First panettone


Well, influenced by the posts on panettone on my "other" bread forum, The Fresh Loaf, I took the plunge. The recipe I followed was Peter Reinhart's in The Bread Baker's Apprentice. He uses a wild ferment, but also spikes the dough with commercial instant dry yeast. I tend to be a sourdough purist with bread, but on this occasion, since I had never attempted panettone and had the impression from other folk that it was challenging, I decided to stay with Reinhart's recipe re adding the instant yeast. Just thought I should fess up on that, this being a sourdough forum.

I made a few tweaks to Reinhart's recipe, some by necessity. For example, I couldn't track down any fiori di sicilia, and instead made do with natural vanilla extract and Moroccan orange flower water, plus some fresh grated lemon zest. It worked out fine - more than fine, actually.

During the baking, the aroma filling the kitchen was simply - whaddayasay? - oh mama! This alone was reward enough for effort.

I had to guess the baking times. Reinhart gave a baking time range from 30 mins for small panettone to 1.5 hours for large ones, using either panettone pans or the traditional paper moulds. I had a small pan and a large one I usually use for cakes, so settled on 1 hour and 1.5 hours respectively. Fortunately, it worked out.

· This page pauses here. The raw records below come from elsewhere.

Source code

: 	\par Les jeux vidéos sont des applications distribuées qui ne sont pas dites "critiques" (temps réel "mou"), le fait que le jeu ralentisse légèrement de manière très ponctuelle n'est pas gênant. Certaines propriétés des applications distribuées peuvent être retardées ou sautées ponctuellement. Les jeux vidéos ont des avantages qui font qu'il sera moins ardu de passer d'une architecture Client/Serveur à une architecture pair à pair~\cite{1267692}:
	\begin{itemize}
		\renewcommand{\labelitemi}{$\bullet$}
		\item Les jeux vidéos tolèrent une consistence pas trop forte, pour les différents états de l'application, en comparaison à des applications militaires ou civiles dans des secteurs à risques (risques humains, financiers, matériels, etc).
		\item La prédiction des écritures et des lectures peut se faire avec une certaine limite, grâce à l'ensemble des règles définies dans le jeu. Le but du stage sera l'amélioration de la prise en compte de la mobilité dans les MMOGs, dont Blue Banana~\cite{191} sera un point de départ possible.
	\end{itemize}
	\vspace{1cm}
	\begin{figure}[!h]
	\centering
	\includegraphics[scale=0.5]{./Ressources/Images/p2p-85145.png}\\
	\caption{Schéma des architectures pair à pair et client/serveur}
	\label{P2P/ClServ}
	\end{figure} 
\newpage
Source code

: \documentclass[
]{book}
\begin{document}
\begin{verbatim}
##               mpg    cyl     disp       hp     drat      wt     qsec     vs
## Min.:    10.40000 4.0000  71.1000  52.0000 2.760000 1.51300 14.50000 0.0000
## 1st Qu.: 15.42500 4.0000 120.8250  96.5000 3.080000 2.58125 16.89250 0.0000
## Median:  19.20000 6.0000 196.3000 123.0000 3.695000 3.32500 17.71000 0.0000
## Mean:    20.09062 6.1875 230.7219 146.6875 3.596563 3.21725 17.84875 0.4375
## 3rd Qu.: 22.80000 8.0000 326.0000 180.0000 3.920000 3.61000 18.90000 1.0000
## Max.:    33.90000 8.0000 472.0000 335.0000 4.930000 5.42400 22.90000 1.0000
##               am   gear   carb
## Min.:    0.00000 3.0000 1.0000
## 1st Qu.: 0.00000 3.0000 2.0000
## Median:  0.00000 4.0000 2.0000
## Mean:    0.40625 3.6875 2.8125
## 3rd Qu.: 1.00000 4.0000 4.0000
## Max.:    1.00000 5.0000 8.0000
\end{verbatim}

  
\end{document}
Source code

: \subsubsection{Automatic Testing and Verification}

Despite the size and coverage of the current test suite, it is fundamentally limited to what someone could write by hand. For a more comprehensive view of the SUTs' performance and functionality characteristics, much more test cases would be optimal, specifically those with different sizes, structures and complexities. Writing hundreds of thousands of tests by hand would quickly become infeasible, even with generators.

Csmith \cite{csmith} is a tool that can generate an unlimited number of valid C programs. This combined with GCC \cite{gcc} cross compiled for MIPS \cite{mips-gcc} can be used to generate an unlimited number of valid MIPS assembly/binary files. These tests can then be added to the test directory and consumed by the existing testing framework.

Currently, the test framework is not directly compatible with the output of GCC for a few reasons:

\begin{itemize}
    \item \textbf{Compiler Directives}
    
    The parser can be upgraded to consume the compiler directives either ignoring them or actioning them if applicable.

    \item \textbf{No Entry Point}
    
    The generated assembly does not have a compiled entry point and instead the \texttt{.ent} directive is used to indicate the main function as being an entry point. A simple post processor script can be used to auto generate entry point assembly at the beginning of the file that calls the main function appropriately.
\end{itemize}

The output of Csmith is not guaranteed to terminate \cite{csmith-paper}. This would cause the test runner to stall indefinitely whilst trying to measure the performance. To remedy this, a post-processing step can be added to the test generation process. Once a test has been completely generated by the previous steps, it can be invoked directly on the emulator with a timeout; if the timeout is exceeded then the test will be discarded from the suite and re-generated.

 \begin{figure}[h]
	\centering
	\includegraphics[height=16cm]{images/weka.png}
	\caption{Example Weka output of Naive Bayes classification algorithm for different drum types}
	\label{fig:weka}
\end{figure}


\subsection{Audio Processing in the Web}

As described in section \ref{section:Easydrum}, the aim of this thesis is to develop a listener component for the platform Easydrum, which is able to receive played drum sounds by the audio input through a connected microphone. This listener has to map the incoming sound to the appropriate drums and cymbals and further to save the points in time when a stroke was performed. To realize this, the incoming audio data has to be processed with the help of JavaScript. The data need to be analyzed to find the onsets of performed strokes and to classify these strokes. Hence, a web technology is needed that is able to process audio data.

This is turning into the sort of detailed post that ends up boring all but the writer, so I'll cut to the chase at this point.

Result? Thrilling! This is without doubt the best panettone I have tasted. Far more depth of flavour and moister than the commercial Italian imported panettones I have tried (and that's all I can go on...I haven't had the pleasure of sampling the real deal in Italy, fresh out of an acclaimed Italian bakery).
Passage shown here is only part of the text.